Crystal and Other Photon Detector Devices
Radiation emerging from the patient and passing through the collimator typically interacts with a thallium-activated sodium iodide crystal. Crystals also can be made with thallium or sodium-activated cesium iodide or even lanthanum bromide, but these are uncommon. Interaction of the gamma ray with the crystal may result in ejection of an orbital electron (photoelectric absorption), producing a pulse of fluorescent light (scintillation event) proportional in intensity to the energy of the gamma ray. PMTs situated along the posterior crystal face detect this light and amplify it. About 30% of the light from each event reaches the PMTs. Because sodium iodide crystals are fragile and hygroscopic, they must be encased in a sealed aluminum housing to protect them from moisture, extraneous light, and minor physical damage.

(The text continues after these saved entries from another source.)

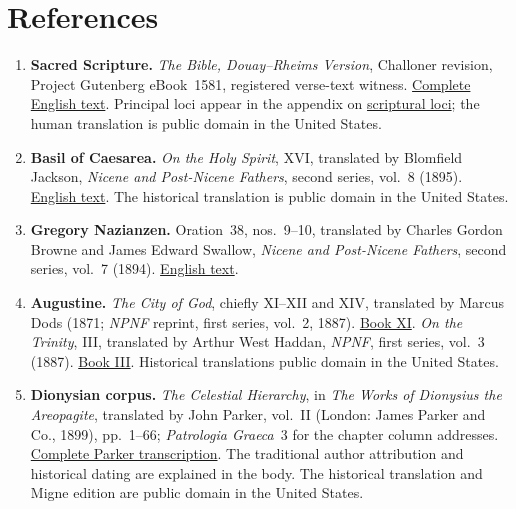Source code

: \section*{References}

\begin{enumerate}[leftmargin=1.7em,itemsep=0.5em]
\item \textbf{Sacred Scripture.} \emph{The Bible, Douay--Rheims Version},
Challoner revision, Project Gutenberg eBook~1581, registered verse-text
witness. \href{https://www.gutenberg.org/ebooks/1581}{Complete English text}.
Principal loci appear in the appendix on \hyperref[app:scripture]{scriptural loci}; the human
translation is public domain in the United States.

\item \textbf{Basil of Caesarea.} \emph{On the Holy Spirit}, XVI,
translated by Blomfield Jackson, \emph{Nicene and Post-Nicene Fathers},
second series, vol.~8 (1895).
\href{https://www.newadvent.org/fathers/3203.htm}{English text}.
The historical translation is public domain in the United States.

\item \textbf{Gregory Nazianzen.} Oration~38, nos.~9--10,
translated by Charles Gordon Browne and James Edward Swallow,
\emph{Nicene and Post-Nicene Fathers}, second series, vol.~7 (1894).
\href{https://www.newadvent.org/fathers/310238.htm}{English text}.

\item \textbf{Augustine.} \emph{The City of God}, chiefly XI--XII and XIV,
translated by Marcus Dods (1871; \emph{NPNF} reprint, first series,
vol.~2, 1887).
\href{https://www.newadvent.org/fathers/120111.htm}{Book XI}.
\emph{On the Trinity}, III, translated by Arthur West Haddan,
\emph{NPNF}, first series, vol.~3 (1887).
\href{https://www.newadvent.org/fathers/130103.htm}{Book III}.
Historical translations public domain in the United States.

\item \textbf{Dionysian corpus.} \emph{The Celestial Hierarchy}, in
\emph{The Works of Dionysius the Areopagite}, translated by John Parker,
vol.~II (London: James Parker and Co., 1899), pp.~1--66;
\emph{Patrologia Graeca}~3 for the chapter column addresses.
\href{https://www.tertullian.org/fathers/areopagite_13_heavenly_hierarchy.htm}{Complete
Parker transcription}. The traditional author attribution and historical
dating are explained in the body. The historical translation and Migne
edition are public domain in the United States.


\end{enumerate}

The crystals are typically 10 to 25 inches in diameter and may be circular, square, or rectangular. For most cameras, a 6- to 12-mm thick crystal is used. A larger-diameter crystal has a larger field of view (FOV) and is more expensive, but has the same inherent resolution as does a smaller-diameter crystal. The thicker the crystal becomes, the worse the spatial resolution but the more efficient the detection of gamma rays. In general, with a 12-mm thick crystal, the efficiency for detection of gamma rays from xenon-133 ( 133 Xe) (81 keV) and technetium-99m ( 99m Tc) (140 keV) is almost 100%; that is, few of the photons pass through the crystal without causing a light pulse. As the gamma energy of the isotope is increased, the efficiency of the crystal is markedly reduced. For example, with iodine-131 ( 131 I) (364 keV), efficiency is reduced to about 20% to 30%. With a thinner crystal, the overall sensitivity (count rate) decreases by about 10% because more photons pass through, but there is about a 30% increase in spatial resolution because the PMTs are closer to the event and thus can localize it more accurately, and because there is an increase in light collection. Some newer cameras have pixilated detectors in which the FOV is covered by an array of detectors with a face size of 2 to 3 mm instead of a single large crystal.
Photon Transducers
A PMT converts a light pulse into an electrical signal of measurable magnitude. An array of these tubes is situated behind the sodium iodide crystal and may be placed directly on the crystal, connected to the crystal by light pipes, or optically coupled to the crystal with a silicone-like material. A scintillation event occurring in the crystal is recorded by one or more PMTs. Localization of the event in the final image depends on the amount of light sensed by each PMT and thus on the pattern of PMT voltage output. The summation signal for each scintillation event is then formed by weighing the output of each tube. This signal has three components: spatial coordinates on x- and y-axes as well as a signal ( z ) related to intensity (energy). The x- and y-coordinates may go directly for real-time display on a cathode ray tube (CRT) or may be recorded in the computer. The signal intensity is processed by the pulse height analyzer (PHA).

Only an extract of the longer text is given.